_Work to complete:_
Give the number of lines in the data that hold the word "CharacterID", and nothing else.

_Material supplied:_
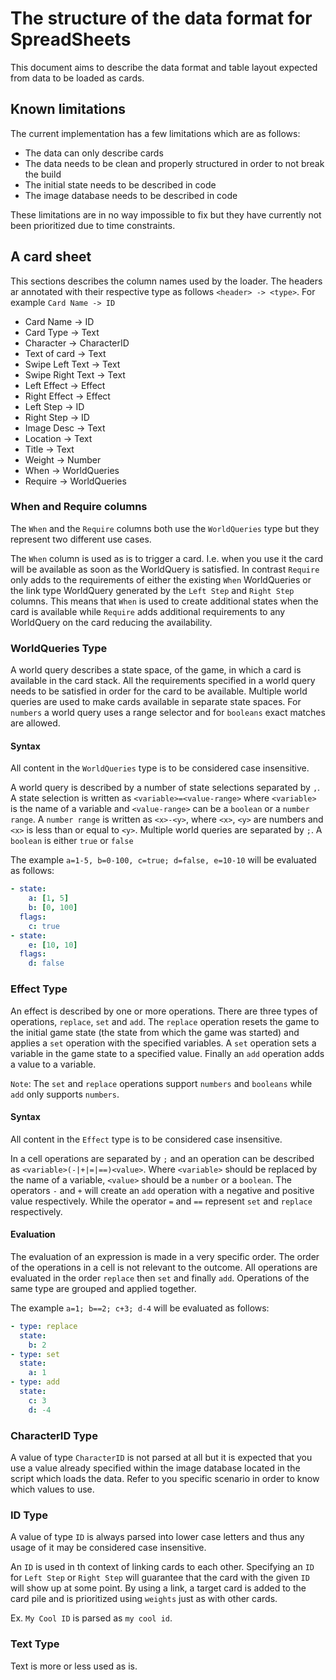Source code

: # The structure of the data format for SpreadSheets
This document aims to describe the data format and table layout expected from data to be loaded as cards.

## Known limitations
The current implementation has a few limitations which are as follows:
* The data can only describe cards
* The data needs to be clean and properly structured in order to not break the build
* The initial state needs to be described in code
* The image database needs to be described in code

These limitations are in no way impossible to fix but they have currently not been prioritized due to time constraints.

## A card sheet
This sections describes the column names used by the loader. The headers ar annotated with their respective type as follows `<header> -> <type>`. For example `Card Name -> ID` 

* Card Name -> ID
* Card Type -> Text
* Character -> CharacterID
* Text of card -> Text
* Swipe Left Text -> Text
* Swipe Right Text -> Text
* Left Effect -> Effect
* Right Effect -> Effect
* Left Step -> ID
* Right Step -> ID
* Image Desc -> Text
* Location -> Text
* Title -> Text
* Weight -> Number
* When -> WorldQueries
* Require -> WorldQueries

### When and Require columns
The `When` and the `Require` columns both use the `WorldQueries` type but they represent two different use cases.

The `When` column is used as is to trigger a card. I.e. when you use it the card will be available as soon as the WorldQuery is satisfied. In contrast `Require` only adds to the requirements of either the existing `When` WorldQueries or the link type WorldQuery generated by the `Left Step` and `Right Step` columns. This means that `When` is used to create additional states when the card is available while `Require` adds additional requirements to any WorldQuery on the card reducing the availability.

### WorldQueries Type
A world query describes a state space, of the game, in which a card is available in the card stack. All the requirements specified in a world query needs to be satisfied in order for the card to be available. Multiple world queries are used to make cards available in separate state spaces. For `numbers` a world query uses a range selector and for `booleans` exact matches are allowed.

#### Syntax
All content in the `WorldQueries` type is to be considered case insensitive.

A world query is described by a number of state selections separated by `,`. A state selection is written as `<variable>=<value-range>` where `<variable>` is the name of a variable and `<value-range>` can be a `boolean` or a `number range`. A `number range` is written as `<x>-<y>`, where `<x>`, `<y>` are numbers and `<x>` is less than or equal to `<y>`. Multiple world queries are separated by `;`. A `boolean` is either `true` or `false`

The example `a=1-5, b=0-100, c=true; d=false, e=10-10` will be evaluated as follows:
```yaml
- state:
    a: [1, 5]
    b: [0, 100]
  flags:
    c: true
- state:
    e: [10, 10]
  flags:
    d: false
``` 

### Effect Type
An effect is described by one or more operations. There are three types of operations, `replace`, `set` and `add`. The `replace` operation resets the game to the initial game state (the state from which the game was started) and applies a `set` operation with the specified variables. A `set` operation sets a variable in the game state to a specified value. Finally an `add` operation adds a value to a variable.

`Note`: The `set` and `replace` operations support `numbers` and `booleans` while `add` only supports `numbers`.

#### Syntax
All content in the `Effect` type is to be considered case insensitive.

In a cell operations are separated by `;` and an operation can be described as `<variable>(-|+|=|==)<value>`. Where `<variable>` should be replaced by the name of a variable, `<value>` should be a `number` or a `boolean`. The operators `-` and `+` will create an `add` operation with a negative and positive value respectively. While the operator `=` and `==` represent `set` and `replace` respectively.

#### Evaluation
The evaluation of an expression is made in a very specific order. The order of the operations in a cell is not relevant to the outcome. All operations are evaluated in the order `replace` then `set` and finally `add`. Operations of the same type are grouped and applied together.

The example `a=1; b==2; c+3; d-4` will be evaluated as follows:
```yaml
- type: replace
  state:
    b: 2
- type: set
  state:
    a: 1
- type: add
  state:
    c: 3
    d: -4
```

### CharacterID Type
A value of type `CharacterID` is not parsed at all but it is expected that you use a value already specified within the image database located in the script which loads the data. Refer to you specific scenario in order to know which values to use.

### ID Type
A value of type `ID` is always parsed into lower case letters and thus any usage of it may be considered case insensitive.

An `ID` is used in th context of linking cards to each other. Specifying an `ID` for `Left Step` or `Right Step` will guarantee that the card with the given `ID` will show up at some point. By using a link, a target card is added to the card pile and is prioritized using `weights` just as with other cards.

Ex. `My Cool ID` is parsed as `my cool id`.

### Text Type
Text is more or less used as is.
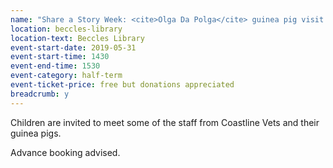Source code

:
 ```yaml
---
name: "Share a Story Week: <cite>Olga Da Polga</cite> guinea pig visit from Coastline Vets"
location: beccles-library
location-text: Beccles Library
event-start-date: 2019-05-31
event-start-time: 1430
event-end-time: 1530
event-category: half-term
event-ticket-price: free but donations appreciated
breadcrumb: y
---
```


Children are invited to meet some of the staff from Coastline Vets and their guinea pigs.

Advance booking advised.
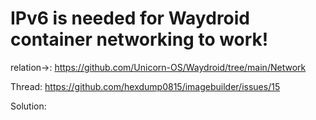 # IPv6 is needed for Waydroid container networking to work!

relation->: https://github.com/Unicorn-OS/Waydroid/tree/main/Network

Thread: https://github.com/hexdump0815/imagebuilder/issues/15

Solution:
```

```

_Answer to this exercise:_
3